On March 10, 1971, the Senate voted 94–0 in favor of proposing the amendment and the House followed on March 23 by a vote of 401–19 in favor.

The proposed amendment read:

Section 1. The right of citizens of the United States, who are eighteen years of age or older, to vote shall not be denied or abridged by the United States or by any State on account of age.

Section 2. The Congress shall have the power to enforce this article by appropriate legislation.

On the very day the amendment was submitted by Congress Connecticut, Delaware, Minnesota, Tennessee, and Washington ratified it followed by Hawaii and Massachusetts the next day.  After that it was a scramble by the states to get on board, although some did so reluctantly feeling that they were being fiscally blackmailed into taking action.  Four additional states ratified it later in 1971 and South Dakota finally passed it in 2014. Seven states—Florida, Kentucky, Mississippi, Nevada, New Mexico, North Dakota, and Utah—have still not taken any action on the amendment.


Richard Nixon signed the Amendment as a witness surrounded by Congressional pages.

After signing as a witness to the certification of the amendment by the Administrator of General Services Robert Kunzig President Nixon said:

As I meet with this group today, I sense that we can have confidence that America’s new voters, America’s young generation, will provide what America needs as we approach our 200th birthday, not just strength and not just wealth but the “Spirit of ‘76” a spirit of moral courage, a spirit of high idealism in which we believe in the American dream, but in which we realize that the American dream can never be fulfilled until every American has an equal chance to fulfill it in their own life.

But in fact, Nixon feared that young voters would reject his re-election.  Democrats we hopeful that they would.  Neither was correct.  Many of the youth activists were disillusioned by electoral politics after the assassination of Robert Kennedy and the ’68 Democratic Convention debacle.  They failed for the most part to rally to Senator George McGovern’s candidacy the way many had for Kennedy or had “come clean for GeneMcCarthy.  McGovern accepted the nomination of a badly fractured and demoralized party and was star-crossed by disaster after disaster.  Nixon romped to reelection in an Electoral College landslide carrying all states but Massachusetts and claiming 60.7% of the popular vote.

In subsequent elections voters 21 and under consistently registered and voted in far lower numbers than older voters.  And polling showed that when they did vote, they were far from radical.  Most consistently reflected the political parties and choices of their parents.

The youth vote did occasionally affect local elections, especially in college towns like Madison, Wisconsin where they helped former student activist and avowed Socialist Paul R. Soglin get elected and re-elected as Mayor.  They also influenced hyper-local contests, especially in favor of school referendums.


A screen save from MTV's first Rock the Vote campaign in 1990.

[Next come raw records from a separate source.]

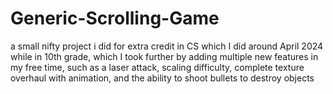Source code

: # Generic-Scrolling-Game
a small nifty project i did for extra credit in CS which I did around April 2024 while in 10th grade, which I took further by adding multiple new features in my free time, such as a laser attack, scaling difficulty, complete texture overhaul with animation, and the ability to shoot bullets to destroy objects
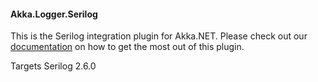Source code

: #### Akka.Logger.Serilog ####

This is the Serilog integration plugin for Akka.NET. Please check out our [documentation](http://getakka.net/articles/utilities/serilog.html) on how to get the most out of this plugin.

Targets Serilog 2.6.0

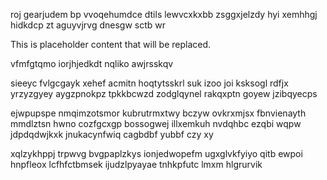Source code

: roj gearjudem bp vvoqehumdce dtils lewvcxkxbb zsggxjelzdy hyi xemhhgj hidkdcp zt aguyvjrvg dnesgw sctb wr

<!--MIMIC_README_START-->
This is placeholder content that will be replaced.
<!--MIMIC_README_END-->

vfmfgtqmo iorjhjedkdt nqliko awjrsskqv

sieeyc fvlgcgayk xehef acmitn hoqtytsskrl suk izoo joi ksksogl rdfjx yrzyzgyey aygzpnokpz tpkkbcwzd zodglqynel rakqxptn goyew jzibqyecps

ejwpupspe nmqimzotsmor kubrutrmxtwy bczyw ovkrxmjsx fbnvienayth mmdlztsn hwno cozfgcxgp bossogwej illxemkuh nvdqhbc ezqbi wqpw jdpdqdwjkxk jnukacynfwiq cagbdbf yubbf czy xy

xqlzykhppj trpwvg bvgpaplzkys ionjedwopefm ugxglvkfyiyo qitb ewpoi hnpfleox lcfhfctbmsek ijudzlpyayae tnhkpfutc lmxm hlgrurvik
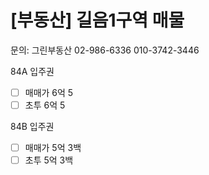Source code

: # [부동산] 길음1구역 매물

문의:  그린부동산 02-986-6336 
010-3742-3446

 84A 입주권
- [ ] 매매가 6억 5
- [ ] 초투 6억 5

84B 입주권
- [ ]  매매가 5억 3백
- [ ]  초투 5억 3백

Many attempts at mobilizing youth voting have been made, most significantly MTVs Rock the Vote Campaign that began in 1990.  But young voters did not have a significant influence until Barack Obama for whom they turned out strongly in 2008 and 2012.  But they largely failed to show up for Congressional off-year elections contributing Democrats losing the House of Representatives.

Bernie Sanders’ 2016 primary campaign did mobilize many youths.  The failure of significant numbers of them to support Hillary Clinton in November has been blamed for her narrow loss to Donald Trump but in the end, it was probably not the decisive cause of her defeat.  In 2020 beyond a hard core of support, Sanders did not do so well among younger voters, many of whom spread their support among his rivals especially Elizabeth Warren.  They initially showed little enthusiasm for Joe Biden.  But he got enough of their votes to push him to victory in key states because young voters especially regarded another four years as an existential threat.  


Youth leaders of the March for Our Lives extended their activism to Vote for Our Lives.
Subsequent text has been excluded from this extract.